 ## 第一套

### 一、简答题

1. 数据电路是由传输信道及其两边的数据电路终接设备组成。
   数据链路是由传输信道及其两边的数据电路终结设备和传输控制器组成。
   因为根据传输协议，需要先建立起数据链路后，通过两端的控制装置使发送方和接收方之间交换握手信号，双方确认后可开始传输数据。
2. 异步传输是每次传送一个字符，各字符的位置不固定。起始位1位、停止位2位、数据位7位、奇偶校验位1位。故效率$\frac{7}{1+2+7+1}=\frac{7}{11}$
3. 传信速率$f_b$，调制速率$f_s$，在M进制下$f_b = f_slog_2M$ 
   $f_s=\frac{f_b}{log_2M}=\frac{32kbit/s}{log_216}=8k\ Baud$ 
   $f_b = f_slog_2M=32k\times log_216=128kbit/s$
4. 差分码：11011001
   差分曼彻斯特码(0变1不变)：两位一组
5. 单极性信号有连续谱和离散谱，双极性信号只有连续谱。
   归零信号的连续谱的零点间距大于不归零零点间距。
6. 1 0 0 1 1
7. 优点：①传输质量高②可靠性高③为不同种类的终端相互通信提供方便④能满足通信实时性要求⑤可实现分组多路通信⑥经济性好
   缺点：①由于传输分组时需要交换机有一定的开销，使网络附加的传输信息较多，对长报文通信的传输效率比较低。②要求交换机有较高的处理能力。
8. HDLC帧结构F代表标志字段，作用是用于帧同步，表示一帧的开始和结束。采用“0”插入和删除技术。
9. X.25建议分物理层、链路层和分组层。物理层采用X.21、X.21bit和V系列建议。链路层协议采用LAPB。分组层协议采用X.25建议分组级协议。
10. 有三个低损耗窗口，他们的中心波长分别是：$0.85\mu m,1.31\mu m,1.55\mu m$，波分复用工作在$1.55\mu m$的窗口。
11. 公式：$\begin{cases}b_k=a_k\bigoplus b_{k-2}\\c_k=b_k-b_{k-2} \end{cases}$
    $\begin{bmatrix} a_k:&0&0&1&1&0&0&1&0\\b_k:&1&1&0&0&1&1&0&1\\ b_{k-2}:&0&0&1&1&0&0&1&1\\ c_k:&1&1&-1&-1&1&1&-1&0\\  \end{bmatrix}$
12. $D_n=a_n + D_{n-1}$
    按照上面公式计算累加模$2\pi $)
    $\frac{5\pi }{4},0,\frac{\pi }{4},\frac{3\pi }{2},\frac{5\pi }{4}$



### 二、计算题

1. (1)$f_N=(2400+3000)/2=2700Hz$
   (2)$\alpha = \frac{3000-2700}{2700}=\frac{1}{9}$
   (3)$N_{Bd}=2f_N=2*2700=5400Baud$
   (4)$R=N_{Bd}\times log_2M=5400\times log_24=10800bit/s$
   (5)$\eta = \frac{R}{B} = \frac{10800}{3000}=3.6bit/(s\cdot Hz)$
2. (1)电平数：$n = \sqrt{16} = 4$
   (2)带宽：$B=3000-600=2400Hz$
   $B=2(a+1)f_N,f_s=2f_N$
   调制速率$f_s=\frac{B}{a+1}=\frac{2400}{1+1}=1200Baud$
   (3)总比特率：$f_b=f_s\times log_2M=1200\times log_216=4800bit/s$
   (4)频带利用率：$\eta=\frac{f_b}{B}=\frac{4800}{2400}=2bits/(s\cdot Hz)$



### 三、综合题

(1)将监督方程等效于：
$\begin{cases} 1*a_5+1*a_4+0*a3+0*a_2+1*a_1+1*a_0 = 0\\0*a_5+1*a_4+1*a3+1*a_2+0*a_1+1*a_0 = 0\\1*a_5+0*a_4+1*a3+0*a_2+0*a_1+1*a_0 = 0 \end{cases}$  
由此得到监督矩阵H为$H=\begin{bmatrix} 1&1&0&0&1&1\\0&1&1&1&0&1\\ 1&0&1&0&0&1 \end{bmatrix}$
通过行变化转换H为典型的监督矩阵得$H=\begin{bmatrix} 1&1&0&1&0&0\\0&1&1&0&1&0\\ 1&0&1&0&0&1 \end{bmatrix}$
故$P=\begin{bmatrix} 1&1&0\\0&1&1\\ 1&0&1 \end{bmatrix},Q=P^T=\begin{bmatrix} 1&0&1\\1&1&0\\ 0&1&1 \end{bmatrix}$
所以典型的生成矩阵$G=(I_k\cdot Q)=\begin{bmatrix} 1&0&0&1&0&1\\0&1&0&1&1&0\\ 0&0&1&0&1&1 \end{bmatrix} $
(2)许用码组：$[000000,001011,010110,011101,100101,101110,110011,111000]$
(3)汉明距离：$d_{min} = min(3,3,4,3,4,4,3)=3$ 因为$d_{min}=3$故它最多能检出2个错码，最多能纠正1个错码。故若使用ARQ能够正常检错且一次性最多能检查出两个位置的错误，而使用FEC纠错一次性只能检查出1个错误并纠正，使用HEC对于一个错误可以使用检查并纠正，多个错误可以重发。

==

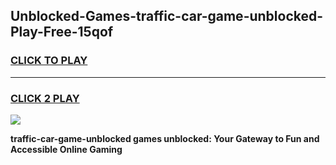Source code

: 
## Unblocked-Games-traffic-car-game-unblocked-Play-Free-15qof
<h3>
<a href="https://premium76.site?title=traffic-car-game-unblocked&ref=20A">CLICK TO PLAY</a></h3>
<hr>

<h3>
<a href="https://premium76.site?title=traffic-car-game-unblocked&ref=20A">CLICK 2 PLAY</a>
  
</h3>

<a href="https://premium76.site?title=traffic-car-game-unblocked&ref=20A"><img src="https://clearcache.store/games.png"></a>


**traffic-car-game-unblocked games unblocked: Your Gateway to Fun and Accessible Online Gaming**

## EXERCISE REQUIREMENTS
Search the listing above for the lines with "## Unblocked-Games-traffic-car-game-unblocked-Play-Free-15qof" and "Accessible Online Gaming**", then output those lines and all lines between them exactly.

## TASK ANSWER
## Unblocked-Games-traffic-car-game-unblocked-Play-Free-15qof
<h3>
<a href="https://premium76.site?title=traffic-car-game-unblocked&ref=20A">CLICK TO PLAY</a></h3>
<hr>

<h3>
<a href="https://premium76.site?title=traffic-car-game-unblocked&ref=20A">CLICK 2 PLAY</a>
  
</h3>

<a href="https://premium76.site?title=traffic-car-game-unblocked&ref=20A"><img src="https://clearcache.store/games.png"></a>


**traffic-car-game-unblocked games unblocked: Your Gateway to Fun and Accessible Online Gaming**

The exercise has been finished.